* **DIRECTIONS**: Where in the data below does the word "myenv" appear? Copy each line that holds it.

Dataset entries
/---

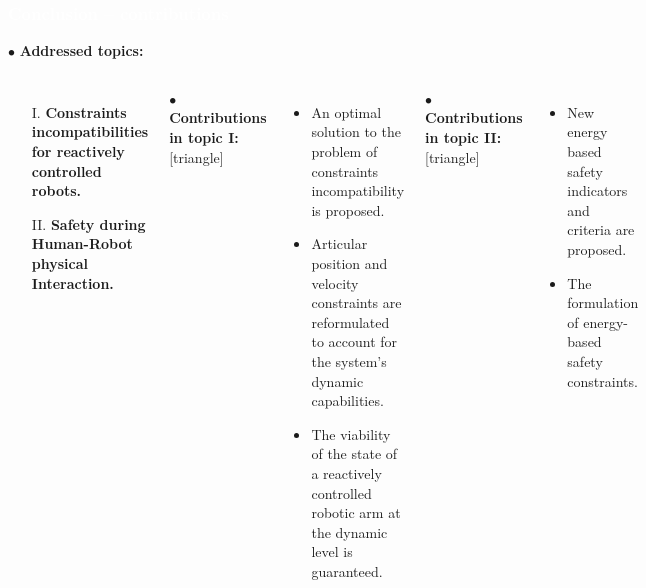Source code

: \begin{frame}[noframenumbering]
\frametitle{{\textcolor{white}{\hspace{0.3cm}Conclusion -- contributions}}}


\hspace{-6mm}
$\bullet$ {\color{blue-violet}\textbf{Addressed topics:}}
\begin{columns}
\column{\paperwidth-10mm}
\begin{itemize}
\item[I.]  {\color{red}\textbf{Constraints incompatibilities for reactively controlled robots.}}
\item[II.] {\color{red}\textbf{Safety during Human-Robot physical Interaction.}}
\end{itemize}
\vspace{5mm}

$\bullet$ {\color{ao(english)}\textbf{Contributions in topic I:}}
[triangle] 
\begin{itemize}
\item An optimal solution to the problem of constraints incompatibility is proposed.

\item Articular position and velocity constraints are reformulated to account for the system's dynamic capabilities.

\item The viability of the state of a reactively controlled robotic arm at the dynamic level is guaranteed.

\end{itemize}
\vspace{5mm}

$\bullet$ {\color{ao(english)}\textbf{Contributions in topic II:}}
[triangle] 
\begin{itemize}
\item New energy based safety indicators and criteria are proposed.

\item The formulation of energy-based safety constraints.

\end{itemize}
\end{columns}
\end{frame}




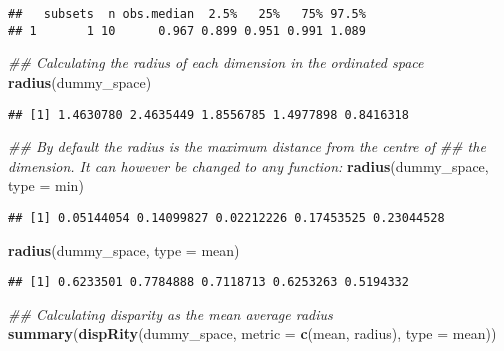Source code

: \documentclass[
]{book}
\newenvironment{Shaded}{\begin{snugshade}}{\end{snugshade}}
\newcommand{\CommentTok}[1]{\textcolor[rgb]{0.56,0.35,0.01}{\textit{#1}}}
\newcommand{\DataTypeTok}[1]{\textcolor[rgb]{0.13,0.29,0.53}{#1}}
\newcommand{\KeywordTok}[1]{\textcolor[rgb]{0.13,0.29,0.53}{\textbf{#1}}}
\newcommand{\NormalTok}[1]{#1}
\begin{document}
\begin{verbatim}
##   subsets  n obs.median  2.5%   25%   75% 97.5%
## 1       1 10      0.967 0.899 0.951 0.991 1.089
\end{verbatim}

\begin{Shaded}
\begin{Highlighting}[]
\CommentTok{\#\# Calculating the radius of each dimension in the ordinated space}
\KeywordTok{radius}\NormalTok{(dummy\_space)}
\end{Highlighting}
\end{Shaded}

\begin{verbatim}
## [1] 1.4630780 2.4635449 1.8556785 1.4977898 0.8416318
\end{verbatim}

\begin{Shaded}
\begin{Highlighting}[]
\CommentTok{\#\# By default the radius is the maximum distance from the centre of}
\CommentTok{\#\# the dimension. It can however be changed to any function:}
\KeywordTok{radius}\NormalTok{(dummy\_space, }\DataTypeTok{type =}\NormalTok{ min)}
\end{Highlighting}
\end{Shaded}

\begin{verbatim}
## [1] 0.05144054 0.14099827 0.02212226 0.17453525 0.23044528
\end{verbatim}

\begin{Shaded}
\begin{Highlighting}[]
\KeywordTok{radius}\NormalTok{(dummy\_space, }\DataTypeTok{type =}\NormalTok{ mean)}
\end{Highlighting}
\end{Shaded}

\begin{verbatim}
## [1] 0.6233501 0.7784888 0.7118713 0.6253263 0.5194332
\end{verbatim}

\begin{Shaded}
\begin{Highlighting}[]
\CommentTok{\#\# Calculating disparity as the mean average radius}
\KeywordTok{summary}\NormalTok{(}\KeywordTok{dispRity}\NormalTok{(dummy\_space,}
                 \DataTypeTok{metric =} \KeywordTok{c}\NormalTok{(mean, radius),}
                 \DataTypeTok{type =}\NormalTok{ mean))}
\end{Highlighting}
\end{Shaded}
\end{document}
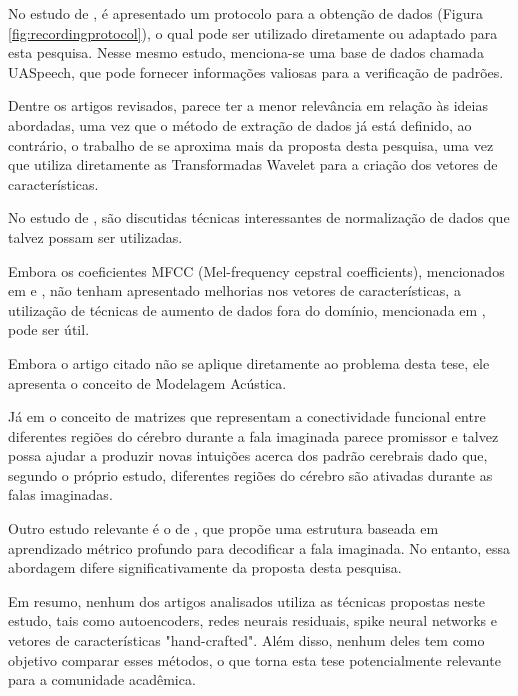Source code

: \documentclass[a4paper,12pt,openright,oneside]{book}
\newenvironment{myenv}[1]
  {\begin{spacing}{#1}}
  {\end{spacing}}
\begin{document}
\begin{myenv}{1.5}
					\par No estudo de \cite{tamm2020classification}, é apresentado um protocolo para a obtenção de dados (Figura \ref{fig:recordingprotocol}), o qual pode ser utilizado diretamente ou adaptado para esta pesquisa. Nesse mesmo estudo, menciona-se uma base de dados chamada UASpeech, que pode fornecer informações valiosas para a verificação de padrões.
					
					\par Dentre os artigos revisados, \cite{WOS:000614122200021} parece ter a menor relevância em relação às ideias abordadas, uma vez que o método de extração de dados já está definido, ao contrário, o trabalho de \cite{WOS:000591530700001} se aproxima mais da proposta desta pesquisa, uma vez que utiliza diretamente as Transformadas Wavelet para a criação dos vetores de características.
					
					\par No estudo de \cite{WOS:000857544900001}, são discutidas técnicas interessantes de normalização de dados que talvez possam ser utilizadas.
					
					Embora os coeficientes MFCC (Mel-frequency cepstral coefficients), mencionados em \cite{furlan2021caracterizacao} e \cite{salim2023automatic}, não tenham apresentado melhorias nos vetores de características, a utilização de técnicas de aumento de dados fora do domínio, mencionada em \cite{salim2023automatic}, pode ser útil.
					
					\par Embora o artigo citado \cite{6296526} não se aplique diretamente ao problema desta tese, ele apresenta o conceito de Modelagem Acústica.
					
					\par Já em \cite{bakhshali2022investigating} o conceito de matrizes que representam a conectividade funcional entre diferentes regiões do cérebro durante a fala imaginada parece promissor e talvez possa ajudar a produzir novas intuições acerca dos padrão cerebrais dado que, segundo o próprio estudo, diferentes regiões do cérebro são ativadas durante as falas imaginadas.
					
					\par Outro estudo relevante é o de \cite{lee2021decoding}, que propõe uma estrutura baseada em aprendizado métrico profundo para decodificar a fala imaginada. No entanto, essa abordagem difere significativamente da proposta desta pesquisa.
					
					\par Em resumo, nenhum dos artigos analisados utiliza as técnicas propostas neste estudo, tais como autoencoders, redes neurais residuais, spike neural networks e vetores de características "hand-crafted". Além disso, nenhum deles tem como objetivo comparar esses métodos, o que torna esta tese potencialmente relevante para a comunidade acadêmica.
				

\end{myenv}
\end{document}
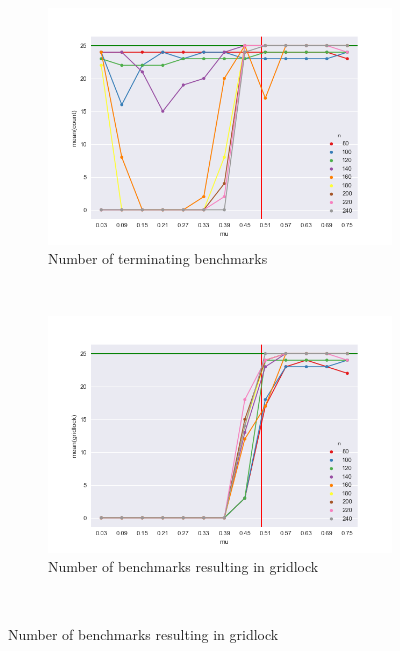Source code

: \begin{figure}
	\centering
    \begin{subfigure}[b]{0.30\textwidth}
        \includegraphics[width=\textwidth]{fig/count_vs_mu}
        \caption{Number of terminating benchmarks}
        \label{fig:gull}
    \end{subfigure}
    ~%
    \begin{subfigure}[b]{0.30\textwidth}
        \includegraphics[width=\textwidth]{fig/gridlock_vs_mu}
        \caption{Number of benchmarks resulting in gridlock}
        \label{fig:tiger}
    \end{subfigure}
    ~%

\end{figure}
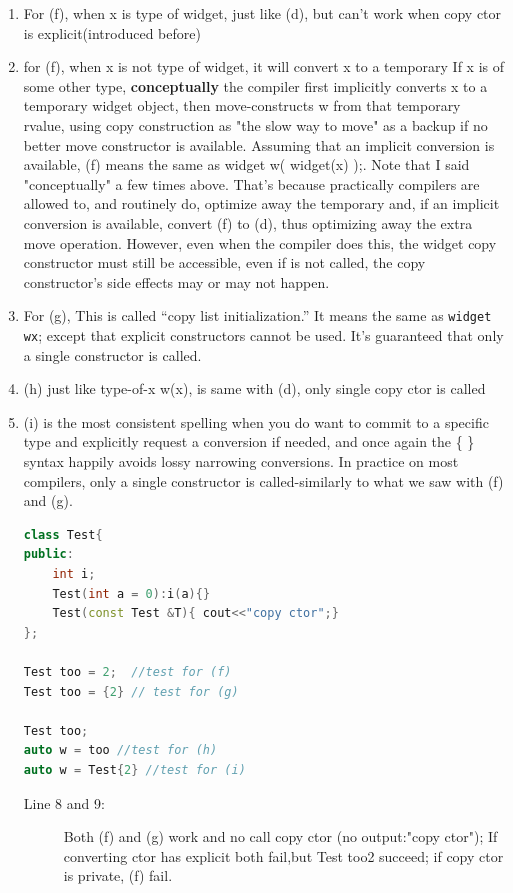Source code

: \documentclass[a4paper,11pt,twoside]{book}
\begin{document}
\begin{itemize}
\begin{enumerate}
		\item For (f), when x is type of widget, just like (d), but can't work when copy ctor is explicit(introduced before)
		
		\item for (f), when x is not type of widget, it will convert x to a temporary If x is of some other type, \textbf{conceptually} the compiler first implicitly converts x to a temporary widget object, then move-constructs w from that temporary rvalue, using copy construction as "the slow way to move" as a backup if no better move constructor is available. Assuming that an implicit conversion is available, (f) means the same as widget w( widget(x) );. Note that I said "conceptually" a few times above. That's because practically compilers are allowed to, and routinely do, optimize away the temporary and, if an implicit conversion is available, convert (f) to (d), thus optimizing away the extra move operation. However, even when the compiler does this, the widget copy constructor must still be accessible, even if is not called, the copy constructor's side effects may or may not happen.

		\item For (g), This is called “copy list initialization.” It means the same as \texttt{widget w{x}}; except that explicit constructors cannot be used. It’s guaranteed that only a single constructor is called.
		
		\item (h) just like type-of-x w(x), is same with (d), only single copy ctor is called
		
		\item (i) is the most consistent spelling when you do want to commit to a specific type and explicitly request a conversion if needed, and once again the \{ \} syntax happily avoids lossy narrowing conversions. In practice on most compilers, only a single constructor is called-similarly to what we saw with (f) and (g).
		
\begin{lstlisting}[frame=single, language=c++,mathescape=true]
class Test{
public:
	int i;
	Test(int a = 0):i(a){}
	Test(const Test &T){ cout<<"copy ctor";} 
};
		
Test too = 2;  //test for (f) 
Test too = {2} // test for (g)
		
Test too;  
auto w = too //test for (h)
auto w = Test{2} //test for (i)
\end{lstlisting}
\begin{description}
	\item[Line 8 and 9:] Both (f) and (g) work and no call copy ctor (no output:"copy ctor"); If converting ctor has explicit both fail,but Test too{2} succeed; if copy ctor is private, (f) fail.


\end{description}
\end{enumerate}
\end{itemize}
\end{document}
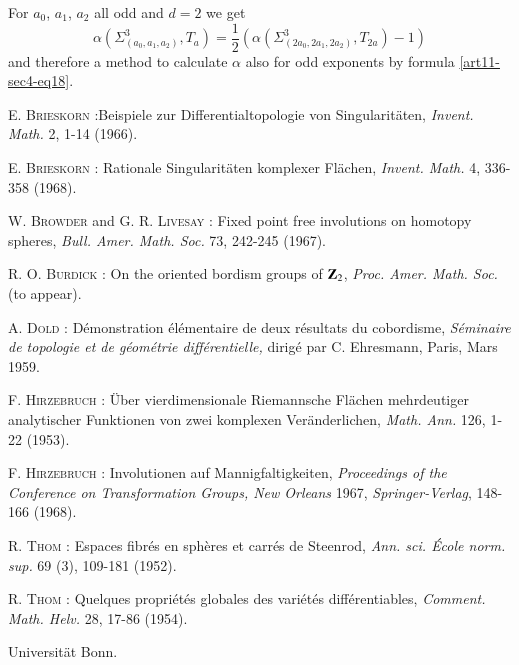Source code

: For $a_{0}$, $a_{1}$, $a_{2}$ all odd and $d=2$ we get
$$
\alpha(\Sigma^{3}_{(a_{0},a_{1},a_{2})},T_{a})=\frac{1}{2}(\alpha(\Sigma^{3}_{(2a_{0},2a_{1},2a_{2})},T_{2a})-1)
$$
and therefore a method to calculate $\alpha$ also for odd exponents by formula \eqref{art11-sec4-eq18}.

\begin{thebibliography}{99}
 \textsc{E. Brieskorn :}\pageoriginale Beispiele zur Differentialtopologie von Singularit\"aten, {\em Invent. Math.} 2, 1-14 (1966).

 \textsc{E. Brieskorn :} Rationale Singularit\"aten komplexer Fl\"achen, {\em Invent. Math.} 4, 336-358 (1968).

 \textsc{W. Browder} and \textsc{G. R. Livesay :} Fixed point free involutions on homotopy spheres, {\em Bull. Amer. Math. Soc.} 73, 242-245 (1967).

 \textsc{R. O. Burdick :} On the oriented bordism groups of $\mathbf{Z}_{2}$, {\em Proc. Amer. Math. Soc.} (to appear).

 \textsc{A. Dold :} D\'emonstration \'el\'ementaire de deux r\'esultats du cobordisme, {\em S\'eminaire de topologie et de g\'eom\'etrie diff\'erentielle,} dirig\'e par C. Ehresmann, Paris, Mars 1959.

 \textsc{F. Hirzebruch :} \"Uber vierdimensionale Riemannsche Fl\"achen mehrdeutiger analytischer Funktionen von zwei komplexen Ver\"anderlichen, {\em Math. Ann.} 126, 1-22 (1953). 

 \textsc{F. Hirzebruch :} Involutionen auf Mannigfaltigkeiten, {\em Proceedings of the Conference on Transformation Groups, New Orleans} 1967, {\em Springer-Verlag}, 148-166 (1968).

 \textsc{R. Thom :} Espaces fibr\'es en sph\`eres et carr\'es de Steenrod, {\em Ann. sci. \'Ecole norm. sup.} 69 (3), 109-181 (1952).

 \textsc{R. Thom :} Quelques propri\'et\'es globales des vari\'et\'es diff\'erentiables, {\em Comment. Math. Helv.} 28, 17-86 (1954).
\end{thebibliography}

\bigskip
\noindent
{\small Universit\"at Bonn.}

\---

* **REPLY TO THE TASK**:
\newenvironment{myenv}[1]
\begin{myenv}{1.5}
\end{myenv}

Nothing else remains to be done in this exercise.